Informasi

Detail Berita

BPBD Kota Surakarta Uji Respons Cepat Lewat Gladi Lapang Kesiapsiagaan Bencana

BPBD Kota Surakarta Uji Respons Cepat Lewat Gladi Lapang Kesiapsiagaan Bencana

SURAKARTA – Kamis, 11 Agustus 2025 Wali Kota Surakarta Respati Ardi menghadiri Gladi Lapang Kesiapsiagaan Bencana di Solo Paragon. Kegiatan tersebut diselenggarakan oleh Badan Penanggulangan Bencana Daerah (BPBD) Kota Surakarta sebagai bentuk komitmen meningkatkan kewaspadaan dan kesiapan masyarakat menghadapi potensi bencana.

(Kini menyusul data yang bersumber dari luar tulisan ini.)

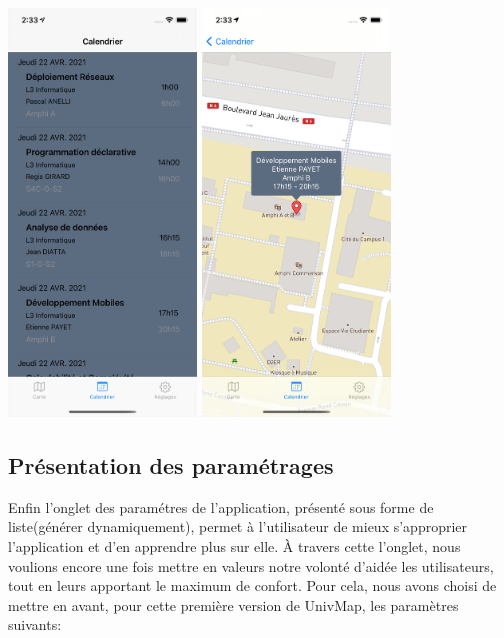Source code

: \documentclass{article}
\begin{document}
\begin{center}
    \includegraphics[width=50mm, scale=0.5]{calendar.png}
    \includegraphics[width=50mm, scale=0.5]{calendar_position.png}
\end{center}



\newpage %



\subsection{Présentation des paramétrages}
Enfin l'onglet des paramétres de l'application, présenté sous forme de liste(générer dynamiquement), permet à l'utilisateur de mieux s'approprier l'application et d'en apprendre plus sur elle. À travers cette l'onglet, nous voulions encore une fois mettre en valeurs notre volonté d'aidée les utilisateurs, tout en leurs apportant le maximum de confort. Pour cela, nous avons choisi de mettre en avant, pour cette première version de UnivMap, les paramètres suivants:
\end{document}
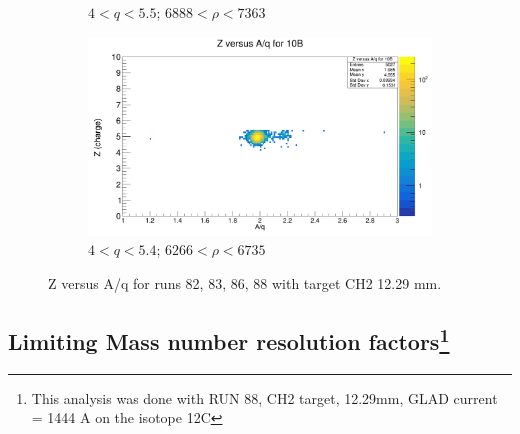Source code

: \documentclass[12pt, letterpaper]{article}
\begin{document}
\begin{figure}[!htbp]
\begin{subfigure}{.5\textwidth}
  \caption{$4 < q < 5.5$; $6888 < \rho < 7363$}
  \label{fig:sub-second}
\end{subfigure}
\begin{subfigure}{.5\textwidth}
  \centering
  \includegraphics[width=.9\linewidth]{z_vs_aq_10b.png} 
  \caption{$4 < q < 5.4$; $ 6266 < \rho < 6735$}
  \label{fig:sub-second}
\end{subfigure}
\caption{Z versus A/q for runs 82, 83, 86, 88 with target CH2 12.29 mm.}
\label{fig:iso_fit}
\end{figure}


\subsection{Limiting Mass number resolution factors\footnote{This analysis was done with RUN 88, CH2 target, 12.29mm, GLAD current = 1444 A on the isotope 12C}}
\end{document}
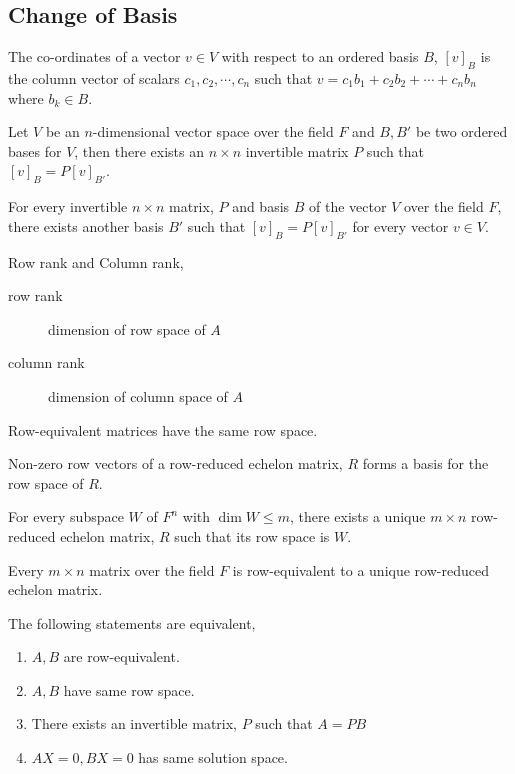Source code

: \subsection{Change of Basis}
	\begin{definition}
		The co-ordinates of a vector $v \in V$ with respect to an ordered basis $B$, $[v]_B$ is the column vector of scalars $c_1, c_2, \cdots, c_n$ such that $v = c_1b_1 + c_2b_2 + \cdots + c_nb_n$ where $b_k \in B$. 
	\end{definition}
	\begin{theorem}
		Let $V$ be an $n$-dimensional vector space over the field $F$ and $B,B'$ be two ordered bases for $V$, then there exists an $n \times n$ invertible matrix $P$ such that $[v]_B = P[v]_{B'}$.
	\end{theorem}
	\begin{theorem}
		For every invertible $n \times n$ matrix, $P$ and basis $B$ of the vector $V$ over the field $F$, there exists another basis $B'$ such that $[v]_B = P[v]_{B'}$ for every vector $v \in V$.
	\end{theorem}
	\begin{definition}
		Row rank and Column rank,
		\begin{description}
			\item[row rank] dimension of row space of $A$
			\item[column rank] dimension of column space of $A$
		\end{description}
	\end{definition}
	\begin{theorem}
		Row-equivalent matrices have the same row space.
	\end{theorem}
	\begin{theorem}
		Non-zero row vectors of a row-reduced echelon matrix, $R$ forms a basis for the row space of $R$.
	\end{theorem}
	\begin{theorem}
		For every subspace $W$ of $F^n$ with $\dim W \le m$, there exists a unique $m \times n$ row-reduced echelon matrix, $R$ such that its row space is $W$.
	\end{theorem}
	\begin{theorem}
		Every $m \times n$ matrix over the field $F$ is row-equivalent to a unique row-reduced echelon matrix.
	\end{theorem}
	\begin{theorem}
		The following statements are equivalent,
		\begin{enumerate}
			\item $A,B$ are row-equivalent.
			\item $A,B$ have same row space.
			\item There exists an invertible matrix, $P$ such that $A = PB$
			\item $AX=0, BX=0$ has same solution space.
		\end{enumerate}
	\end{theorem}

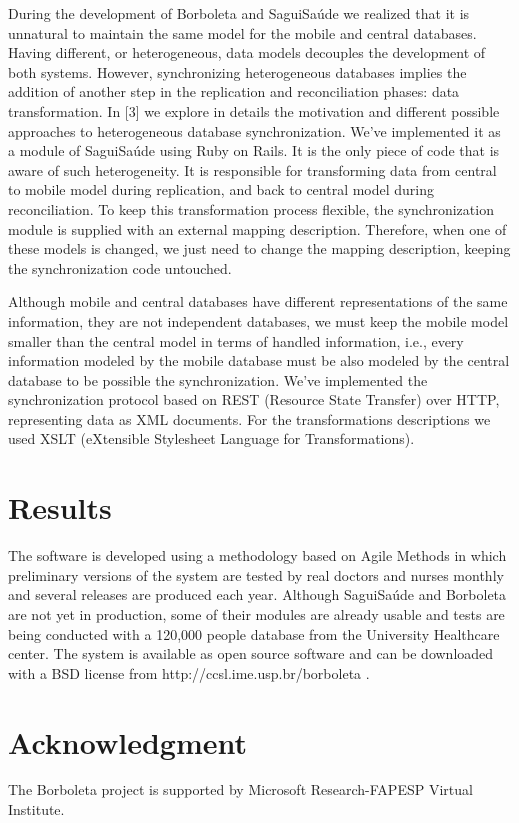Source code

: \documentclass[12pt]{article}
\begin{document}
During the development of Borboleta and SaguiSaúde we realized that it is unnatural to maintain the same model for the mobile and central databases. Having different, or heterogeneous, data models decouples the development of both systems. However, synchronizing heterogeneous databases implies the addition of another step in the replication and reconciliation phases: data transformation. In [3] we explore in details the motivation and different possible approaches to heterogeneous database synchronization. We've implemented it as a module of SaguiSaúde using Ruby on Rails. It is the only piece of code that is aware of such heterogeneity. It is responsible for transforming data from central to mobile model during replication, and back to central model during reconciliation. To keep this transformation process flexible, the synchronization module is supplied with an external mapping description. Therefore, when one of these models is changed, we just need to change the mapping description, keeping the synchronization code untouched.

Although mobile and central databases have different representations of the same information, they are not independent databases, we must keep the mobile model smaller than the central model in terms of handled information, i.e., every information modeled by the mobile database must be also modeled by the central database to be possible the synchronization. We've implemented the synchronization protocol based on REST (Resource State Transfer) over HTTP, representing data as XML documents. For the transformations descriptions we used XSLT (eXtensible Stylesheet Language for Transformations).



\section{Results}
The software is developed using a methodology based on Agile Methods in which preliminary versions of the system are tested by real doctors and nurses monthly and several releases are produced each year. Although SaguiSaúde and Borboleta are not yet in production, some of their modules are already usable and tests are being conducted with a 120,000 people database from the University Healthcare center. The system is available as open source software and can be downloaded with a BSD license from http://ccsl.ime.usp.br/borboleta .

\section{Acknowledgment}
The Borboleta project is supported by Microsoft Research-FAPESP Virtual Institute.



\end{document}
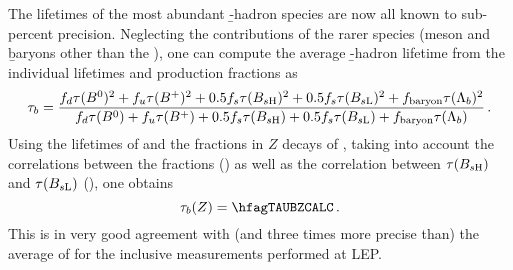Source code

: The lifetimes of the most abundant \b-hadron species are now all known to sub-percent precision. Neglecting the 
contributions of the rarer species (\Bc meson and \b baryons other than the \Lb), one can compute the average 
\b-hadron lifetime from the individual lifetimes and production fractions as 
\begin{equation}
\tau_b = \frac%
{\fBd \tau(\Bd)^2+ \fBu \tau(\Bu)^2+0.5 \fBs \tau(B_{s\rm H})^2+0.5 \fBs \tau(B_{s\rm L})^2+ \fbb \tau(\Lambda_b)^2}%
{\fBd \tau(\Bd)  + \fBu \tau(\Bu)  +0.5 \fBs \tau(B_{s\rm H})  +0.5 \fBs \tau(B_{s\rm L})  + \fbb \tau(\Lambda_b)  } \,.
\end{equation}
Using the lifetimes of  and the fractions in $Z$ decays of ,
taking into account the correlations between the fractions () as well as the correlation 
between $\tau(B_{s\rm H})$ and $\tau(B_{s\rm L})$ (\hfagZRHOTAUHTAUL), one obtains
\begin{equation}
\tau_b(Z) = \hfagTAUBZCALC \,.
\end{equation}
This is in very good agreement with (and three times more precise than)
the average of  for the inclusive measurements performed at LEP. 
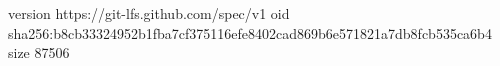 version https://git-lfs.github.com/spec/v1
oid sha256:b8cb33324952b1fba7cf375116efe8402cad869b6e571821a7db8fcb535ca6b4
size 87506
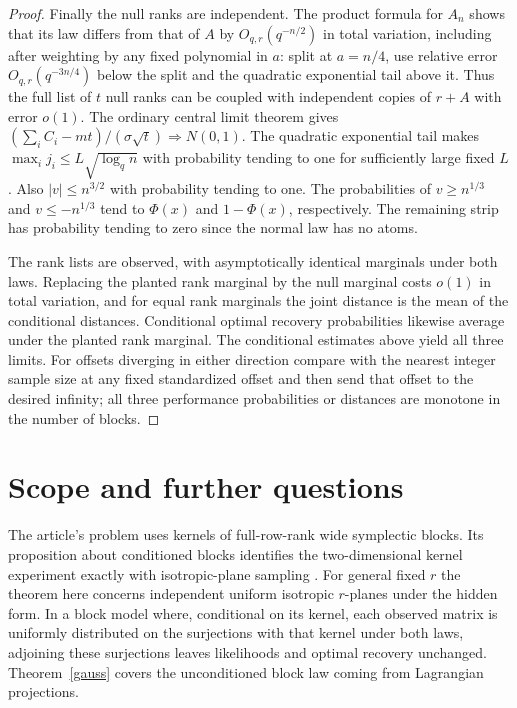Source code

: \documentclass[11pt]{article}
\begin{document}
\begin{proof}
Finally the null ranks are independent. The product formula for $A_n$ shows that its law differs from that of $A$ by $O_{q,r}(q^{-n/2})$ in total variation, including after weighting by any fixed polynomial in $a$: split at $a=n/4$, use relative error $O_{q,r}(q^{-3n/4})$ below the split and the quadratic exponential tail above it. Thus the full list of $t$ null ranks can be coupled with independent copies of $r+A$ with error $o(1)$. The ordinary central limit theorem gives $(\sum_i C_i-mt)/(\sigma\sqrt t)\Rightarrow N(0,1)$. The quadratic exponential tail makes $\max_i j_i\le L\sqrt{\log_q n}$ with probability tending to one for sufficiently large fixed $L$. Also $|v|\le n^{3/2}$ with probability tending to one. The probabilities of $v\ge n^{1/3}$ and $v\le-n^{1/3}$ tend to $\Phi(x)$ and $1-\Phi(x)$, respectively. The remaining strip has probability tending to zero since the normal law has no atoms.

The rank lists are observed, with asymptotically identical marginals under both laws. Replacing the planted rank marginal by the null marginal costs $o(1)$ in total variation, and for equal rank marginals the joint distance is the mean of the conditional distances. Conditional optimal recovery probabilities likewise average under the planted rank marginal. The conditional estimates above yield all three limits. For offsets diverging in either direction compare with the nearest integer sample size at any fixed standardized offset and then send that offset to the desired infinity; all three performance probabilities or distances are monotone in the number of blocks.
\end{proof}

\section{Scope and further questions}
The article's problem uses kernels of full-row-rank wide symplectic blocks. Its proposition about conditioned blocks identifies the two-dimensional kernel experiment exactly with isotropic-plane sampling \cite{repo}. For general fixed $r$ the theorem here concerns independent uniform isotropic $r$-planes under the hidden form. In a block model where, conditional on its kernel, each observed matrix is uniformly distributed on the surjections with that kernel under both laws, adjoining these surjections leaves likelihoods and optimal recovery unchanged. Theorem~\ref{gauss} covers the unconditioned block law coming from Lagrangian projections.
\end{document}
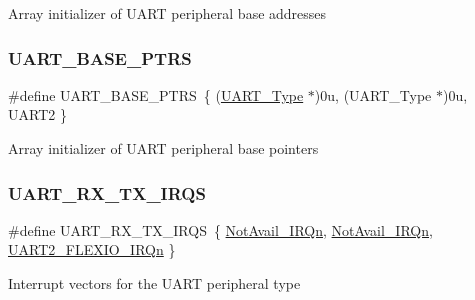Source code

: Array initializer of U\+A\+RT peripheral base addresses \mbox{\label{group___u_a_r_t___peripheral___access___layer_ga7b34a38b9492a1e1007b2f66383aef17}} 
\subsubsection{\texorpdfstring{UART\_BASE\_PTRS}{UART\_BASE\_PTRS}}
{\footnotesize\ttfamily \#define U\+A\+R\+T\+\_\+\+B\+A\+S\+E\+\_\+\+P\+T\+RS~\{ (\mbox{\hyperlink{struct_u_a_r_t___type}{U\+A\+R\+T\+\_\+\+Type}} $\ast$)0u, (\+U\+A\+R\+T\+\_\+\+Type $\ast$)0u, U\+A\+R\+T2 \}}

Array initializer of U\+A\+RT peripheral base pointers \mbox{\label{group___u_a_r_t___peripheral___access___layer_ga84932f7830684ae87059a8343f90095b}} 
\subsubsection{\texorpdfstring{UART\_RX\_TX\_IRQS}{UART\_RX\_TX\_IRQS}}
{\footnotesize\ttfamily \#define U\+A\+R\+T\+\_\+\+R\+X\+\_\+\+T\+X\+\_\+\+I\+R\+QS~\{ \mbox{\hyperlink{group___interrupt__vector__numbers_gga666eb0caeb12ec0e281415592ae89083a1f4ef0294648930fce11a95a3000197d}{Not\+Avail\+\_\+\+I\+R\+Qn}}, \mbox{\hyperlink{group___interrupt__vector__numbers_gga666eb0caeb12ec0e281415592ae89083a1f4ef0294648930fce11a95a3000197d}{Not\+Avail\+\_\+\+I\+R\+Qn}}, \mbox{\hyperlink{group___interrupt__vector__numbers_gga666eb0caeb12ec0e281415592ae89083a5475321bd2bac9aae86ed45895c66b1f}{U\+A\+R\+T2\+\_\+\+F\+L\+E\+X\+I\+O\+\_\+\+I\+R\+Qn}} \}}

Interrupt vectors for the U\+A\+RT peripheral type 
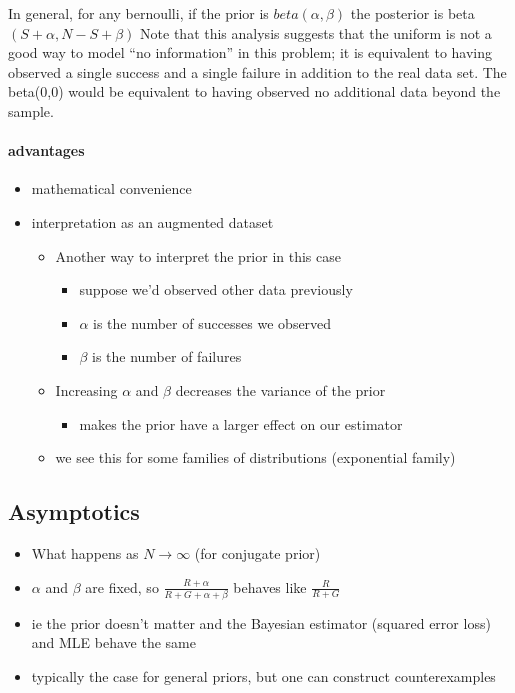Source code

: \begin{itemize}[leftmargin=0pt]
  In general, for any bernoulli, if the prior is $beta(\alpha,\beta)$ the
  posterior is beta$(S + \alpha, N - S + \beta)$ Note that this analysis
  suggests that the uniform is not a good way to model ``no
  information'' in this problem; it is equivalent to having observed a
  single success and a single failure in addition to the real data
  set.  The beta(0,0) would be equivalent to having observed no
  additional data beyond the sample.
\end{itemize}

\paragraph{advantages}
\begin{itemize}
\item mathematical convenience
\item interpretation as an augmented dataset
\begin{itemize}
\item Another way to interpret the prior in this case
\begin{itemize}
\item suppose we'd observed other data previously
\item $\alpha$ is the number of successes we observed
\item $\beta$ is the number of failures
\end{itemize}
\item Increasing $\alpha$ and $\beta$ decreases the variance of the prior
\begin{itemize}
\item makes the prior have a larger effect on our estimator
\end{itemize}
\item we see this for some families of distributions (exponential family)
\end{itemize}
\end{itemize}

\subsection{Asymptotics}

\begin{itemize}[leftmargin=0pt]
\item What happens as $N \to \infty$ (for conjugate prior)
\item $\alpha$ and $\beta$ are fixed, so $\frac{R + \alpha}{R + G + \alpha + \beta}$ behaves
  like $\frac{R}{R+G}$
\item ie the prior doesn't matter and the Bayesian estimator
       (squared error loss) and MLE behave the same
\item typically the case for general priors, but one can construct
       counterexamples
\end{itemize}


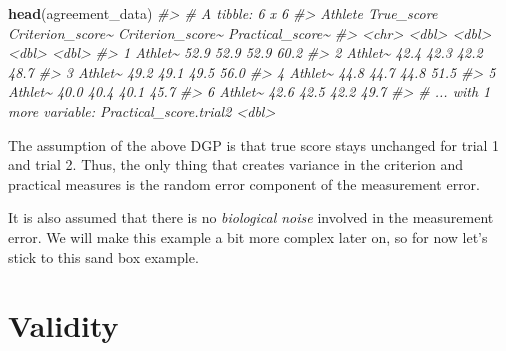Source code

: \documentclass[
]{book}
\newenvironment{Shaded}{\begin{snugshade}}{\end{snugshade}}
\newcommand{\CommentTok}[1]{\textcolor[rgb]{0.56,0.35,0.01}{\textit{#1}}}
\newcommand{\KeywordTok}[1]{\textcolor[rgb]{0.13,0.29,0.53}{\textbf{#1}}}
\newcommand{\NormalTok}[1]{#1}
\begin{document}
\begin{Shaded}
\begin{Highlighting}[]
\KeywordTok{head}\NormalTok{(agreement\_data)}
\CommentTok{\#> \# A tibble: 6 x 6}
\CommentTok{\#>   Athlete True\_score Criterion\_score\textasciitilde{} Criterion\_score\textasciitilde{} Practical\_score\textasciitilde{}}
\CommentTok{\#>   <chr>        <dbl>            <dbl>            <dbl>            <dbl>}
\CommentTok{\#> 1 Athlet\textasciitilde{}       52.9             52.9             52.9             60.2}
\CommentTok{\#> 2 Athlet\textasciitilde{}       42.4             42.3             42.2             48.7}
\CommentTok{\#> 3 Athlet\textasciitilde{}       49.2             49.1             49.5             56.0}
\CommentTok{\#> 4 Athlet\textasciitilde{}       44.8             44.7             44.8             51.5}
\CommentTok{\#> 5 Athlet\textasciitilde{}       40.0             40.4             40.1             45.7}
\CommentTok{\#> 6 Athlet\textasciitilde{}       42.6             42.5             42.2             49.7}
\CommentTok{\#> \# ... with 1 more variable: Practical\_score.trial2 <dbl>}
\end{Highlighting}
\end{Shaded}

The assumption of the above DGP is that true score stays unchanged for trial 1 and trial 2. Thus, the only thing that creates variance in the criterion and practical measures is the random error component of the measurement error.

It is also assumed that there is no \emph{biological noise} involved in the measurement error. We will make this example a bit more complex later on, so for now let's stick to this sand box example.

\hypertarget{validity}{%
\section{Validity}\label{validity}}
\end{document}
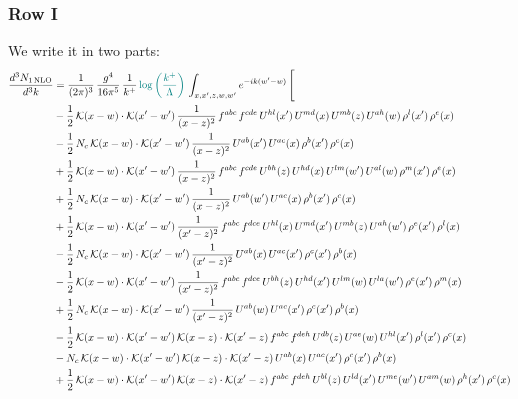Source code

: \documentclass[9pt]{article}
\numberwithin{equation}{section}
\begin{document}
\subsubsection{Row I}
We write it in two parts: 
\begin{align}
\frac{d^{3}N_{1\,\mathrm{NLO}}}{d^{3}k} & = \frac{1}{(2\pi)^{3}}\,\frac{g^{4}}{16\pi^{5}}\,\frac{1}{k^{+}}\,{\color{teal}\log{\left(\frac{k^{+}}{\Lambda}\right)}}\,\int_{x,x',z,w,w'}e^{-ik(w'-w)}\,\Bigg[\notag\\ & -\frac{1}{2}\,\mathcal{K}(x-w)\cdot\mathcal{K}(x'-w')\,\frac{1}{(x-z)^{2}}\,f^{abc}\,f^{cde}\,U^{hl}(x')\,U^{md}(x)\,U^{mb}(z)\,U^{ah}(w)\,\rho^{l}(x')\,\rho^{e}(x)\notag\\
& -\frac{1}{2}\,N_{c}\,\mathcal{K}(x-w)\cdot\mathcal{K}(x'-w')\,\frac{1}{(x-z)^{2}}\,U^{ab}(x')\,U^{ac}(x)\,\rho^{b}(x')\,\rho^{c}(x)\notag\\
& +\frac{1}{2}\,\mathcal{K}(x-w)\cdot\mathcal{K}(x'-w')\,\frac{1}{(x-z)^{2}}\,f^{abc}\,f^{cde}\,U^{bh}(z)\,U^{hd}(x)\,U^{lm}(w')\,U^{al}(w)\,\rho^{m}(x')\,\rho^{e}(x)\notag\\
& +\frac{1}{2}\,N_{c}\,\mathcal{K}(x-w)\cdot\mathcal{K}(x'-w')\,\frac{1}{(x-z)^{2}}\,U^{ab}(w')\,U^{ac}(x)\,\rho^{b}(x')\,\rho^{c}(x)\notag\\
& +\frac{1}{2}\,\mathcal{K}(x-w)\cdot\mathcal{K}(x'-w')\,\frac{1}{(x'-z)^{2}}\,f^{abc}\,f^{dce}\,U^{hl}(x)\,U^{md}(x')\,U^{mb}(z)\,U^{ah}(w')\,\rho^{e}(x')\,\rho^{l}(x)\notag\\
& -\frac{1}{2}\,N_{c}\,\mathcal{K}(x-w)\cdot\mathcal{K}(x'-w')\,\frac{1}{(x'-z)^{2}}\,U^{ab}(x)\,U^{ac}(x')\,\rho^{c}(x')\,\rho^{b}(x)\notag\\
& -\frac{1}{2}\,\mathcal{K}(x-w)\cdot\mathcal{K}(x'-w')\,\frac{1}{(x'-z)^{2}}\,f^{abc}\,f^{dce}\,U^{bh}(z)\,U^{hd}(x')\,U^{lm}(w)\,U^{la}(w')\,\rho^{e}(x')\,\rho^{m}(x)\notag\\
& +\frac{1}{2}\,N_{c}\,\mathcal{K}(x-w)\cdot\mathcal{K}(x'-w')\,\frac{1}{(x'-z)^{2}}\,U^{ab}(w)\,U^{ac}(x')\,\rho^{c}(x')\,\rho^{b}(x)\notag\\
& -\frac{1}{2}\,\mathcal{K}(x-w)\cdot\mathcal{K}(x'-w')\,\mathcal{K}(x-z)\cdot\mathcal{K}(x'-z)\,f^{abc}\,f^{deh}\,U^{db}(z)\,U^{ae}(w)\,U^{hl}(x')\,\rho^{l}(x')\,\rho^{c}(x)\notag\\
& -N_{c}\,\mathcal{K}(x-w)\cdot\mathcal{K}(x'-w')\,\mathcal{K}(x-z)\cdot\mathcal{K}(x'-z)\,U^{ab}(x)\,U^{ac}(x')\,\rho^{c}(x')\,\rho^{b}(x)\notag\\
& +\frac{1}{2}\,\mathcal{K}(x-w)\cdot\mathcal{K}(x'-w')\,\mathcal{K}(x-z)\cdot\mathcal{K}(x'-z)\,f^{abc}\,f^{deh}\,U^{bl}(z)\,U^{ld}(x')\,U^{me}(w')\,U^{am}(w)\,\rho^{h}(x')\,\rho^{c}(x)\notag\\

\end{align}
\end{document}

Kegiatan ini diikuti oleh unsur pemerintah daerah, TNI, Polri, relawan, tenaga kesehatan, pihak manajemen Solo Paragon, hingga masyarakat umum. Melalui simulasi nyata, para peserta dilatih melakukan langkah-langkah penanganan darurat mulai dari evakuasi, pertolongan pertama, pengendalian situasi, hingga koordinasi antarinstansi.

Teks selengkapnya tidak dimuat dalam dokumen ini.